I’ll admit: I was smiling to see my childhood wrestling fandom turned into effective poetry. ‘The Saint versus Lord Nelson’ recreates the colours, commentary and rough-and-tumble of popular wrestling. Pace, rhythm and sound bring the scene from screen to page:
Almost before the bell is rung Lord Nelson
tries to swing and bundle his rival The Saint,
belly-bomb him to the mat for the quick fall –
but The Saint side-steps, little matador working
Nelson’s weight against him, all that power
sent crashing to the corner…
Another style which has made its way into contemporary wrestling is Mexican Lucha Libre, whose brightly-coloured masks look back to Mexican folk traditions like “Dia de los Muertos”, with its now-famous floral skulls.

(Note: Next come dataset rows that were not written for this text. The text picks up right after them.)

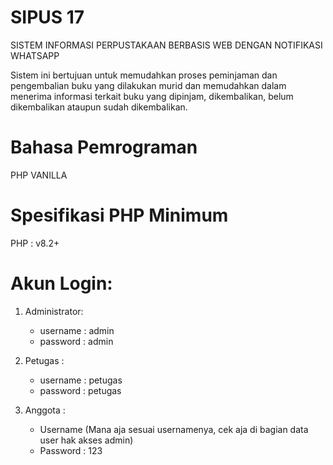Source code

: # SIPUS 17
SISTEM INFORMASI PERPUSTAKAAN BERBASIS WEB DENGAN NOTIFIKASI WHATSAPP

Sistem ini bertujuan untuk memudahkan proses peminjaman dan pengembalian buku yang dilakukan murid dan memudahkan dalam menerima informasi terkait buku yang dipinjam, dikembalikan, belum dikembalikan ataupun sudah dikembalikan.

# Bahasa Pemrograman
PHP VANILLA

# Spesifikasi PHP Minimum
PHP : v8.2+

# Akun Login:
1. Administrator:
    - username : admin
    - password : admin

2. Petugas :
    - username : petugas
    - password : petugas

3. Anggota :
    - Username (Mana aja sesuai usernamenya, cek aja di bagian data user hak akses admin)
    - Password : 123
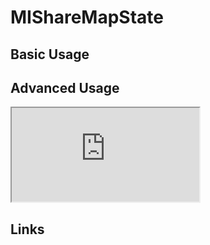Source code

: # MIShareMapState

## Basic Usage


## Advanced Usage

<iframe
  id="iframe--core-maplibremap--style-change-config"
  title="Style Change Config"
  src="https://mapcomponents.github.io/react-map-components-maplibre/iframe.html?viewMode=story&amp;id=mapcomponents-mlsharemapstate--example-config"
  allowfullscreen=""
  loading="lazy"
  style={{ width: "100%", height: "500px", border: "0px none" }}
></iframe>

## Links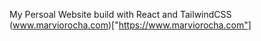 My Persoal Website build with React and TailwindCSS 
(www.marviorocha.com)["https://www.marviorocha.com"]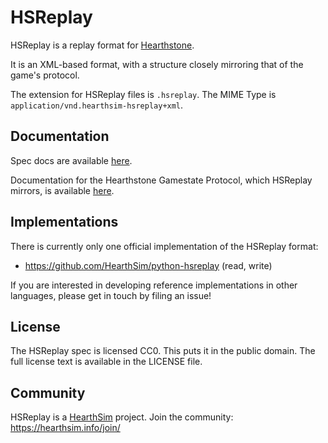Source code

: # HSReplay

HSReplay is a replay format for [Hearthstone](https://playhearthstone.com/).

It is an XML-based format, with a structure closely mirroring that of the
game's protocol.

The extension for HSReplay files is `.hsreplay`.
The MIME Type is `application/vnd.hearthsim-hsreplay+xml`.


## Documentation

Spec docs are available [here](https://hearthsim.info/hsreplay/).

Documentation for the Hearthstone Gamestate Protocol, which HSReplay mirrors,
is available [here](https://hearthsim.info/docs/gamestate-protocol/).


## Implementations

There is currently only one official implementation of the HSReplay format:

* https://github.com/HearthSim/python-hsreplay (read, write)

If you are interested in developing reference implementations in other
languages, please get in touch by filing an issue!


## License

The HSReplay spec is licensed CC0. This puts it in the public domain.
The full license text is available in the LICENSE file.


## Community

HSReplay is a [HearthSim](https://hearthsim.info) project.
Join the community: <https://hearthsim.info/join/>
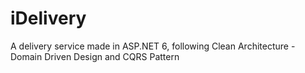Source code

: # iDelivery
 A delivery service made in ASP.NET 6, following Clean Architecture - Domain Driven Design and CQRS Pattern

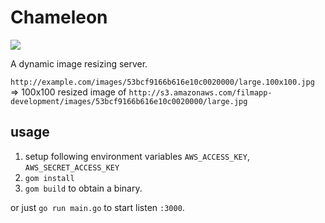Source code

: Chameleon
===

![](https://dl.dropboxusercontent.com/u/7817937/_github/film/l-chameleons.jpg)

A dynamic image resizing server.

`http://example.com/images/53bcf9166b616e10c0020000/large.100x100.jpg` => 100x100 resized image of `http://s3.amazonaws.com/filmapp-development/images/53bcf9166b616e10c0020000/large.jpg`

usage
---

1. setup following environment variables `AWS_ACCESS_KEY`, `AWS_SECRET_ACCESS_KEY`
2. `gom install`
3. `gom build` to obtain a binary.

or just `go run main.go` to start listen `:3000`.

Sinclair uses this material in ‘Face’, which begins: ‘A boxer bleeds his nose, eye, mouth. / A wrestler bleeds his forehead. / His invisible crown of thorns.’ I’m reminded of other Biblical uses of the forehead: anointing for healing or burial; bearing the mark of Christ or The Beast. The crown of thorns is a symbol of humiliation, a theme which appears throughout, and transports us to the folk-magical close:
In the garden, Adam and Eve
cover not only their bodies
but their faces too.
*
All night, folk-devils
try and remove the masks
of little gods.
If I wanted to nitpick: ‘Face’ scratches the surface of its material, and I wish it had weaved its strands together for longer. And while the repetitions of ‘Muscle Memory’ are appropriate to its theme, they make its final line less than surprising. But I don’t. By the time I’ve reached the final poem, ‘Canvas’, its blend of violence with careful, lyrical observance of the body leaves me in little doubt that Sinclair was right. Wrestling can be artful:
The ring’s cross-irons have developed a bend
which exactly matches the curve of your spine.
Your bones creak in conversation with the ring.